Pourquoi les équipes africaines ne vont jamais très loin dans les coupes du monde ? Pourquoi l’équipe du Brésil n’est-elle pas uniquement constituée de Pelés ?
Probablement parce qu’il faut l’influence et l’esprit de stratégie et de discipline structurante de la culture blanche dans et hors de l’équipe pour gagner une guerre de ce genre.
>>contre les flashballs, t’en fais pas qu’ils veulent bien y laisser leur peau.

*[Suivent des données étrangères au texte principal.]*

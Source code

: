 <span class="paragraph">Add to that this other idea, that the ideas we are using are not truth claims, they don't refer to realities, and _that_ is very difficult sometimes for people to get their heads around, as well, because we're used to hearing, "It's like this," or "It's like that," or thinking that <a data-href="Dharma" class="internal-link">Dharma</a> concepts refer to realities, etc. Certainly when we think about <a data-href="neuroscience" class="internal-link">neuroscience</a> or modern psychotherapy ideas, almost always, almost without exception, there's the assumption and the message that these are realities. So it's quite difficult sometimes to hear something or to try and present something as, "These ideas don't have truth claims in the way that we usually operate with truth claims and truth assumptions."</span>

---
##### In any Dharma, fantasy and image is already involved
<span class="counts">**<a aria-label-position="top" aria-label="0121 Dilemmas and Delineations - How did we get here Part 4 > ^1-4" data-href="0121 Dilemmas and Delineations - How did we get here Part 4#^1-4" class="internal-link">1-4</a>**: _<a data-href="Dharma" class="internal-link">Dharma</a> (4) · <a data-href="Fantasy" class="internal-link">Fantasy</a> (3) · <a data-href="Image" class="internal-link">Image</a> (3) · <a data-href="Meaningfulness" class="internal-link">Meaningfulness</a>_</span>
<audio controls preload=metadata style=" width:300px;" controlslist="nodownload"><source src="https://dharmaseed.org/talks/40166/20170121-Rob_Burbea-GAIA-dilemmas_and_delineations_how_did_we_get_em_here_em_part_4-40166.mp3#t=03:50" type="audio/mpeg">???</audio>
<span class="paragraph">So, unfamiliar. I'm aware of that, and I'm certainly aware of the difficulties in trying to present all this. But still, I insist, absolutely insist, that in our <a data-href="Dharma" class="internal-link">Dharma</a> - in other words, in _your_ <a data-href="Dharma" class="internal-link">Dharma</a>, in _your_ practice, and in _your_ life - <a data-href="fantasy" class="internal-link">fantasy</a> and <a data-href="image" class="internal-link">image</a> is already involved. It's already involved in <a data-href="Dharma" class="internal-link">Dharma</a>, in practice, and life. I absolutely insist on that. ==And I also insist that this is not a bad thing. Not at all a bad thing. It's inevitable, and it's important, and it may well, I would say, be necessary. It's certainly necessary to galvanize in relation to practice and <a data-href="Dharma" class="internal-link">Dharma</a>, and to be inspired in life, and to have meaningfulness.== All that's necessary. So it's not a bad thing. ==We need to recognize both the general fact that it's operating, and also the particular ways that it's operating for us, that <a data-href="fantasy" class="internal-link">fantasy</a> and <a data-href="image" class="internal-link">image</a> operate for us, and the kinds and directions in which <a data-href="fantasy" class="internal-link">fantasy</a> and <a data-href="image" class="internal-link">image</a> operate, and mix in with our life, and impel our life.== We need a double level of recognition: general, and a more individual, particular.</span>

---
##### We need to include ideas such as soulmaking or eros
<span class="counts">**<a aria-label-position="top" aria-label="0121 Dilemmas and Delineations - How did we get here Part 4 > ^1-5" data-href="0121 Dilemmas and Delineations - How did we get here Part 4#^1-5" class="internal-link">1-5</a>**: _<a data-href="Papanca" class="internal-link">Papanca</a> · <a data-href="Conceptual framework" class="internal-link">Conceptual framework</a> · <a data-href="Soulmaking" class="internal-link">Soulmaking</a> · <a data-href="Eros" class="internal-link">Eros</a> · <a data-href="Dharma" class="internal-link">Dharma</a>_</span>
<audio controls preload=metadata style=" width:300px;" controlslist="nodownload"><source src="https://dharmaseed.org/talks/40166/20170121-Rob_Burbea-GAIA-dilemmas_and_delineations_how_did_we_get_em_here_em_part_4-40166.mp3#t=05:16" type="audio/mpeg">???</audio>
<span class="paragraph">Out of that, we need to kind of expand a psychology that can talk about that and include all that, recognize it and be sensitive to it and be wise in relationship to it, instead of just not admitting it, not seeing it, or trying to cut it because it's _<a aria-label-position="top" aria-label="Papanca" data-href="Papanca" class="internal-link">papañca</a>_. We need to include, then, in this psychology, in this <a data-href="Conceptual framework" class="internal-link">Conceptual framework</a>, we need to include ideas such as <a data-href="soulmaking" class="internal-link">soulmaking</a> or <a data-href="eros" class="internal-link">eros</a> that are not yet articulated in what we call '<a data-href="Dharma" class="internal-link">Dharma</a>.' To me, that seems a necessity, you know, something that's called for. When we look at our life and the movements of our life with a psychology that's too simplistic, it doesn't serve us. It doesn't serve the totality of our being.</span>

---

Voilà peut-être un début de solution pour le prochain entraîneur… 🙂
Judicieux choix pictural pour illustrer la Phrance … la Phrance défigurée. 🙂
Sur le fond, votre analyse est tout à fait juste. Evidemment. Même les plus demeurés sentent confusément que ce qui s’est passé dans cette micro-société qu’est une équipe de football (des gens d’ethnies, de religions, de cultures différentes, qui cohabitent et se découvrent allergiques les uns aux autres) pourrait prochainement se dérouler à l’échelle du pays tout entier. Et de manière nettement plus violente. Notons aussi que ce psychodrame sportif s’est produit le jour ou 9000 personnes d’origine asiatique ont manifesté, à Paris dans le quartier de Belleville, contre la délinquance arabe, dixeunt les organisateurs.
« Mais pour le Maghreb, ou contre les flashballs, t’en fais pas qu’ils veulent bien y laisser leur peau. »
Mouai, je ne suis pas convaincu. Nous ne connaissons pas les mêmes racailles. Celles de mon quartier ne restent jamais très longtemps quand les CRS où les flics équipés de flash-ball débarquent.